• _ABOUT THIS TASK_
Your output must match the records exactly, line for line.

Stored items from a collection
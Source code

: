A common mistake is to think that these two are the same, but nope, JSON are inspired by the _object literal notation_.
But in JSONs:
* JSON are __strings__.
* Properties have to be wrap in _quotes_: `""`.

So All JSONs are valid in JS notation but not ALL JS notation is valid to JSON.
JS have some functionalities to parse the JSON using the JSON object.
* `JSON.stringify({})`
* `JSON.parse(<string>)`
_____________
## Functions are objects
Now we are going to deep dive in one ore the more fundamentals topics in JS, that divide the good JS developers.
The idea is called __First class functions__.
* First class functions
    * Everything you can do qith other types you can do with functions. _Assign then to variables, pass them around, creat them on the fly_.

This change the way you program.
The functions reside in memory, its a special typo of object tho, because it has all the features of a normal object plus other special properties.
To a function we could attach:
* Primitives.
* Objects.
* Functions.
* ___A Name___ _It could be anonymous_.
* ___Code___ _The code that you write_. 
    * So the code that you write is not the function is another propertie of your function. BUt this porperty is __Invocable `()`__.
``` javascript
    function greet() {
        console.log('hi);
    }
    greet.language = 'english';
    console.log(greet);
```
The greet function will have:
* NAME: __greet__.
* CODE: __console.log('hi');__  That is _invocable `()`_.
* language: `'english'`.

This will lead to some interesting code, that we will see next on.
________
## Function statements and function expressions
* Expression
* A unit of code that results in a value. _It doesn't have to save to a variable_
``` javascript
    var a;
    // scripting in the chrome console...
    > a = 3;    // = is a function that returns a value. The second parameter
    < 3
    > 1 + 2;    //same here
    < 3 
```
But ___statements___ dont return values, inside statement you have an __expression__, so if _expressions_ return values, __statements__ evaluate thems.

• _YOUR RESPONSE_
Source code

:A common mistake is to think that these two are the same, but nope, JSON are inspired by the _object literal notation_.
But in JSONs:
* JSON are __strings__.
* Properties have to be wrap in _quotes_: `""`.

So All JSONs are valid in JS notation but not ALL JS notation is valid to JSON.
JS have some functionalities to parse the JSON using the JSON object.
* `JSON.stringify({})`
* `JSON.parse(<string>)`
_____________
## Functions are objects
Now we are going to deep dive in one ore the more fundamentals topics in JS, that divide the good JS developers.
The idea is called __First class functions__.
* First class functions
    * Everything you can do qith other types you can do with functions. _Assign then to variables, pass them around, creat them on the fly_.

This change the way you program.
The functions reside in memory, its a special typo of object tho, because it has all the features of a normal object plus other special properties.
To a function we could attach:
* Primitives.
* Objects.
* Functions.
* ___A Name___ _It could be anonymous_.
* ___Code___ _The code that you write_. 
    * So the code that you write is not the function is another propertie of your function. BUt this porperty is __Invocable `()`__.
``` javascript
    function greet() {
        console.log('hi);
    }
    greet.language = 'english';
    console.log(greet);
```
The greet function will have:
* NAME: __greet__.
* CODE: __console.log('hi');__  That is _invocable `()`_.
* language: `'english'`.

This will lead to some interesting code, that we will see next on.
________
## Function statements and function expressions
* Expression
* A unit of code that results in a value. _It doesn't have to save to a variable_
``` javascript
    var a;
    // scripting in the chrome console...
    > a = 3;    // = is a function that returns a value. The second parameter
    < 3
    > 1 + 2;    //same here
    < 3 
```
But ___statements___ dont return values, inside statement you have an __expression__, so if _expressions_ return values, __statements__ evaluate thems.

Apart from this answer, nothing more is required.